Rendered images with source text
★ ★ ★ ★
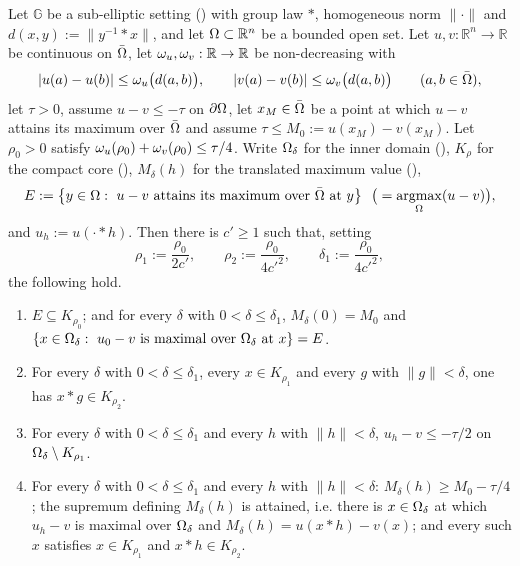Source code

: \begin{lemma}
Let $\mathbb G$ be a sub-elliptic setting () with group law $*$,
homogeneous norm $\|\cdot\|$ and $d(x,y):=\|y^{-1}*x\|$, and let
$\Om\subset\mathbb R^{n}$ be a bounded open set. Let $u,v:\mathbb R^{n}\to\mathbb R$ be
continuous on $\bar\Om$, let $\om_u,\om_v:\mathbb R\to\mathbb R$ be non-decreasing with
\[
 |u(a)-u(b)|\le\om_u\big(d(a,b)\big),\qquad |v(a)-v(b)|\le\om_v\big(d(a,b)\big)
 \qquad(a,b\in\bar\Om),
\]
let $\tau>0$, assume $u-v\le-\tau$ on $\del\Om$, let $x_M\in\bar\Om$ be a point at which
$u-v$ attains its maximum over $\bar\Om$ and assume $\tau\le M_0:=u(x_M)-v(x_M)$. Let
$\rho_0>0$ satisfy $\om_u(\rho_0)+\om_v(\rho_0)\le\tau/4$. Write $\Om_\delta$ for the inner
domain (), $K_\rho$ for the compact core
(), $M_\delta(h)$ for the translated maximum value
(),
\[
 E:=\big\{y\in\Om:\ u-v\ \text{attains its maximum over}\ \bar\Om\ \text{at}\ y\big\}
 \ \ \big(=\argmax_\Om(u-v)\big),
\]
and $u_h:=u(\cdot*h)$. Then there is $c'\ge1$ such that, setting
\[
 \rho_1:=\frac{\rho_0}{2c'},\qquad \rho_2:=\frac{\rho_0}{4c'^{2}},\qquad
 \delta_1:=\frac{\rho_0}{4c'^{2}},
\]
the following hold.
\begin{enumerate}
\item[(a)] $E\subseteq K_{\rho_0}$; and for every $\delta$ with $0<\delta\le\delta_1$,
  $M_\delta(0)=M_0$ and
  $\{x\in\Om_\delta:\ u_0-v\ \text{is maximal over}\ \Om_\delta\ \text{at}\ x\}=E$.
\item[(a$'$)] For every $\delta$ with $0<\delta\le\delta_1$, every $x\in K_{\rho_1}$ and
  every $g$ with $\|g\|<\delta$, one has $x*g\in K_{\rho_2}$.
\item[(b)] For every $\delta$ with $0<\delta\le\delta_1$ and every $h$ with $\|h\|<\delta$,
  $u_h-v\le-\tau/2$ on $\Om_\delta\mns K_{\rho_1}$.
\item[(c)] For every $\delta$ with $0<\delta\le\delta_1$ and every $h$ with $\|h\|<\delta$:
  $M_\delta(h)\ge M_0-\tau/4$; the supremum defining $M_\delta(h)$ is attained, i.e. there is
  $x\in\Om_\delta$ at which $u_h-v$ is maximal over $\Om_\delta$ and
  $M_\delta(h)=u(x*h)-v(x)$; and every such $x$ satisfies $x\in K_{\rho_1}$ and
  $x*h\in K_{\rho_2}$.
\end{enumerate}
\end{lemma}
★ ★ ★ ★
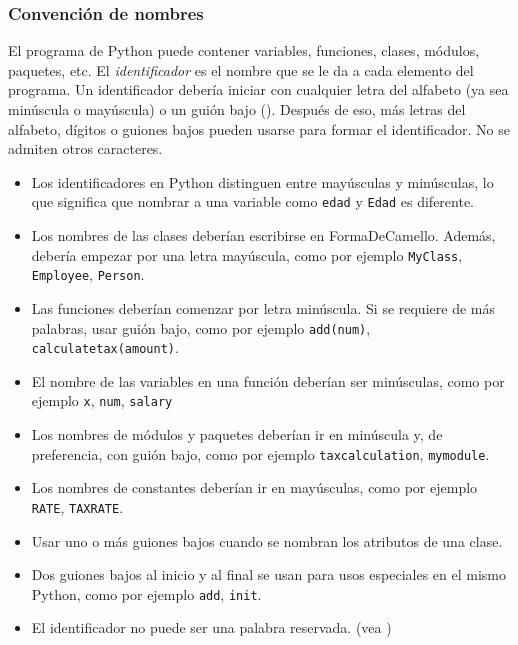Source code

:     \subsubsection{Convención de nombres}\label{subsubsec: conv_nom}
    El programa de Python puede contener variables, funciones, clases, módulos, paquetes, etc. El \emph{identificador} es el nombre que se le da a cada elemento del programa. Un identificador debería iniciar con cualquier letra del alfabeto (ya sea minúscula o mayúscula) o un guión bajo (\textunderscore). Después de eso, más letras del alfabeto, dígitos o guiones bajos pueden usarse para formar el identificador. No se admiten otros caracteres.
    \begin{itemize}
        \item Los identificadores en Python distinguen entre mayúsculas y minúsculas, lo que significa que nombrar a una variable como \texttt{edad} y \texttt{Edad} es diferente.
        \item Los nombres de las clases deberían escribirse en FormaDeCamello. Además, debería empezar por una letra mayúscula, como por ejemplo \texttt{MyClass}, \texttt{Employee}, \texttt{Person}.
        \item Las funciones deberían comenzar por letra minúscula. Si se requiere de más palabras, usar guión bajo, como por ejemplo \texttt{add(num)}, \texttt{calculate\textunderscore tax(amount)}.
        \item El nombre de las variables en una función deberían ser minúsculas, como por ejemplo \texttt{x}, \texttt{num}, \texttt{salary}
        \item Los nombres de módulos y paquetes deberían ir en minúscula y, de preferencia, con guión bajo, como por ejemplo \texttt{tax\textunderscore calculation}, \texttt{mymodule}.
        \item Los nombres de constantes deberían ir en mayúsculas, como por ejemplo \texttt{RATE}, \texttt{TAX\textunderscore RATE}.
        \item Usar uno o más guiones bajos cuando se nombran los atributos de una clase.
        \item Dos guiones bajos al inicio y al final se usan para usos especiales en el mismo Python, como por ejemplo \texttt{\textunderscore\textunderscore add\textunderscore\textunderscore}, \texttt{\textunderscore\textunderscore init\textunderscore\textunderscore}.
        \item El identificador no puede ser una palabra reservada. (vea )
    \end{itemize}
★ ★ ★ ★
ASSIGNMENT
From the entries above, extract every line where the word "guiones" appears.

REPLY
    El programa de Python puede contener variables, funciones, clases, módulos, paquetes, etc. El \emph{identificador} es el nombre que se le da a cada elemento del programa. Un identificador debería iniciar con cualquier letra del alfabeto (ya sea minúscula o mayúscula) o un guión bajo (\textunderscore). Después de eso, más letras del alfabeto, dígitos o guiones bajos pueden usarse para formar el identificador. No se admiten otros caracteres.
        \item Usar uno o más guiones bajos cuando se nombran los atributos de una clase.
        \item Dos guiones bajos al inicio y al final se usan para usos especiales en el mismo Python, como por ejemplo \texttt{\textunderscore\textunderscore add\textunderscore\textunderscore}, \texttt{\textunderscore\textunderscore init\textunderscore\textunderscore}.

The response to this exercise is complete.